The Qinghai–Tibet Plateau (QTP), which hosts the world’s largest area of alpine permafrost, is experiencing accelerated degradation due to climate warming, posing significant threats to regional hydrological cycles and ecosystem stability. While existing research has primarily focused on direct temperature impacts, the influence of precipitation and the multi-year lagged responses of permafrost thermal regimes remain insufficiently quantified. To address these gaps, we employed a machine learning approach that integrates multi-year (0–5 years) lagged climatic features (temperature and precipitation) to model permafrost distribution and active layer thickness (ALT) across the QTP from 1960 to 2020. Our comparative analysis of three machine learning paradigms revealed that CatBoost delivered superior predictive performance (testing set F1-score = 0.979; R² = 0.791). Crucially, this high performance is directly attributable to the model’s capacity to leverage a multi-year “climate memory”, which highlights the importance of incorporating lagged climate features in permafrost change simulation. Interpretability analyses of the CatBoost model further reveal that winter snowfall acts as a key insulator, whereas spring and summer rainfall accelerate thawing by increasing soil thermal conductivity.
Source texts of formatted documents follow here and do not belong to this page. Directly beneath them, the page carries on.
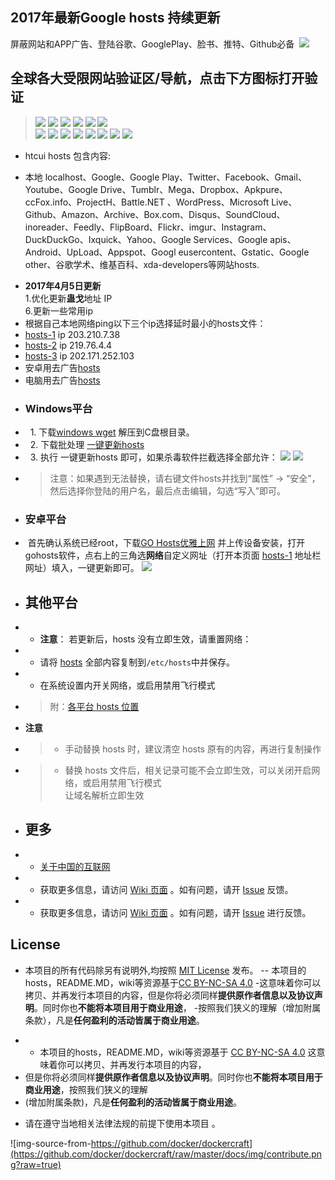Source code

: 
  ##                         2017年最新Google hosts 持续更新
  屏蔽网站和APP广告、登陆谷歌、GooglePlay、脸书、推特、Github必备
  [![][tp12]](https://chrome.google.com/webstore/category/extensions?utm_source=chrome-ntp-icon)
  ## 全球各大受限网站验证区/导航，点击下方图标打开验证
> [![][tp1]](https://www.google.com.hk)   [![][tp2]](https://www.youtube.com)   [![][tp3]](https://www.wikipedia.org) [![][tp13]](https://play.google.com/store/apps) [![][tp14]](https://www.dropbox.com) [![][tp15]](https://www.yahoo.com/)<br/>
  [![][tp4]](https://www.facebook.com) [![][tp5]](https://github.com)  [![][tp6]](https://www.twitter.com) [![][tp7]](https://www.tumblr.com/) 
  [![][tp8]](https://onedrive.live.com/) [![][tp9]](https://www.panoramio.com/)  [![][tp10]](https://www.flickr.com/) [![][tp11]](https://drive.google.com/) 
+ htcui hosts 包含内容:

+ 本地 localhost、Google、Google Play、Twitter、Facebook、Gmail、Youtube、Google Drive、Tumblr、Mega、Dropbox、Apkpure、ccFox.info、ProjectH、Battle.NET 、WordPress、Microsoft Live、Github、Amazon、Archive、Box.com、Disqus、SoundCloud、inoreader、Feedly、FlipBoard、Flickr、imgur、Instagram、DuckDuckGo、Ixquick、Yahoo、Google Services、Google apis、Android、UpLoad、Appspot、Googl eusercontent、Gstatic、Google other、谷歌学术、维基百科、xda-developers等网站hosts.
 -  **2017年4月5日更新**<br/>
    1.优化更新**蛊戈**地址 IP<br/>
    6.更新一些常用ip
 -  根据自己本地网络ping以下三个ip选择延时最小的hosts文件：
 - [hosts-1](https://raw.githubusercontent.com/zhengpu1/hosts/master/1/hosts) ip 203.210.7.38
 - [hosts-2](https://raw.githubusercontent.com/zhengpu1/hosts/master/2/hosts) ip 219.76.4.4
 - [hosts-3](https://raw.githubusercontent.com/zhengpu1/hosts/master/3/hosts) ip 202.171.252.103
 - 安卓用去广告[hosts](https://raw.githubusercontent.com/vokins/yhosts/master/hosts)
 - 电脑用去广告[hosts](https://raw.githubusercontent.com/vokins/yhosts/master/hosts.txt)
  
 +    ### Windows平台
 -   1. 下载[windows wget](http://www.interlog.com/~tcharron/wgetwin-1_5_3_1-binary.zip) 解压到C盘根目录。
 -   2. 下载批处理 [一键更新hosts](https://raw.githubusercontent.com/zhengpu1/hosts/master/file/hosts及时更新.bat)
 -   3. 执行 一键更新hosts 即可，如果杀毒软件拦截选择全部允许：
    ![](https://github.com/zhengpu1/hosts/blob/master/file/pl.png)
    ![](https://github.com/zhengpu1/hosts/blob/master/file/pi.png)
 -  > 注意：如果遇到无法替换，请右键文件hosts并找到“属性” -> “安全”，然后选择你登陆的用户名，最后点击编辑，勾选“写入”即可。

 +   ### 安卓平台
 -  首先确认系统已经root，下载[GO Hosts优雅上网](https://raw.githubusercontent.com/zhengpu1/hosts/master/file/GOHosts%E4%BC%98%E9%9B%85%E4%B8%8A%E7%BD%91.apk) 并上传设备安装，打开gohosts软件，点右上的三角选**网络**自定义网址（打开本页面 [hosts-1](https://raw.githubusercontent.com/zhengpu1/hosts/master/1/hosts) 地址栏网址）填入，一键更新即可。
 ![](https://github.com/zhengpu1/hosts/blob/master/file/ho.png)
 +  ## 其他平台 
 + - **注意**： 若更新后，hosts 没有立即生效，请重置网络：
 + - 请将 [hosts][github-hosts] 全部内容复制到`/etc/hosts`中并保存。
 + - 在系统设置内开关网络，或启用禁用飞行模式
 +  > 附：[各平台 hosts 位置](https://github.com/racaljk/hosts/wiki/各平台-hosts-文件位置)
 
 + **注意**
 +  >  - 手动替换 hosts 时，建议清空 hosts 原有的内容，再进行复制操作
 +  >  - 替换 hosts 文件后，相关记录可能不会立即生效，可以关闭开启网络，或启用禁用飞行模式<br/>
  让域名解析立即生效
  
 + ## 更多
 
 + - [关于中国的互联网](https://github.com/racaljk/hosts/wiki/关于中国的互联网)
 + - 获取更多信息，请访问 [Wiki 页面](https://github.com/racaljk/hosts/wiki) 。如有问题，请开 [Issue](https://github.com/racaljk/hosts/issues) 反馈。
 + - 获取更多信息，请访问 [Wiki 页面](https://github.com/racaljk/hosts/wiki) 。如有问题，请开 [Issue](https://github.com/racaljk/hosts/issues) 进行反馈。
  
  
  ## License
 
  - 本项目的所有代码除另有说明外,均按照 [MIT License](LICENSE) 发布。
 -- 本项目的hosts，README.MD，wiki等资源基于[CC BY-NC-SA 4.0](https://creativecommons.org/licenses/by-nc-sa/4.0/)
 -这意味着你可以拷贝、并再发行本项目的内容，但是你将必须同样**提供原作者信息以及协议声明**。同时你也**不能将本项目用于商业用途**，
 -按照我们狭义的理解（增加附属条款），凡是**任何盈利的活动皆属于商业用途**。
 + - 本项目的hosts，README.MD，wiki等资源基于 [CC BY-NC-SA 4.0][CC-NC-SA-4.0] 这意味着你可以拷贝、并再发行本项目的内容，<br/>
 +  但是你将必须同样**提供原作者信息以及协议声明**。同时你也**不能将本项目用于商业用途**，按照我们狭义的理解<br/>
 +  (增加附属条款)，凡是**任何盈利的活动皆属于商业用途**。
  - 请在遵守当地相关法律法规的前提下使用本项目 。
  
  ![img-source-from-https://github.com/docker/dockercraft](https://github.com/docker/dockercraft/raw/master/docs/img/contribute.png?raw=true)
  
  [github-hosts]: https://raw.githubusercontent.com/zhengpu1/hosts/master/hosts "hosts on Github"
  [tp1]: http://htcui.com/wp-content/uploads/cbf87778dc36ff1e8a6ce93d896550231.png
  [tp2]: https://github.com/zhengpu1/hosts/blob/master/file/yt.png
  [tp3]: http://htcui.com/wp-content/uploads/fb2135f9db6782534705d34ab902c3d2.png
  [tp4]: http://htcui.com/wp-content/uploads/121ae84b8edaea52a3b0d20989ab91f6.png
  [tp5]: http://htcui.com/wp-content/uploads/github1.png
  [tp6]: http://htcui.com/wp-content/uploads/0d647a5e99924d009a5a89fad8742d92.png
  [tp7]: http://htcui.com/wp-content/uploads/tumblr.png
  [tp13]: https://github.com/zhengpu1/hosts/blob/master/file/play.png
  [tp14]: https://github.com/zhengpu1/hosts/blob/master/file/box.png
  [tp15]: https://github.com/zhengpu1/hosts/blob/master/file/yh.png
  [tp12]: http://idannywu.com/wp-content/uploads/2016/11/google_2015_logo_detail.png
  [tp8]: http://htcui.com/wp-content/uploads/7dbbe9538255860e51b1d7f43c665abe.png
  [tp9]: http://htcui.com/wp-content/uploads/78b20954404ebe2b7a435e4996d5e0c2.png
  [tp10]: http://htcui.com/wp-content/uploads/4968bef021342e4000b7232f04f5a14a.png
  [tp11]: http://htcui.com/wp-content/uploads/9ae18efdbaca1c0de7fd9dbd63635449.png
  [CC-NC-SA-4.0]: https://creativecommons.org/licenses/by-nc-sa/4.0/deed.zh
Spatiotemporal analysis identified a net permafrost retreat of 2.51 × 10⁴ km² per decade. Notably, ALT dynamics exhibited a pronounced regime shift around 1980, transitioning from a thinning trend (−5.2 cm/decade, 1960–1980) to rapid thickening (+4.1 cm/decade, 1980–2000). These results establish that a robust understanding of QTP permafrost dynamics requires moving beyond simple temperature-driven models to incorporate the interacting roles of seasonal precipitation and cumulative climatic legacies.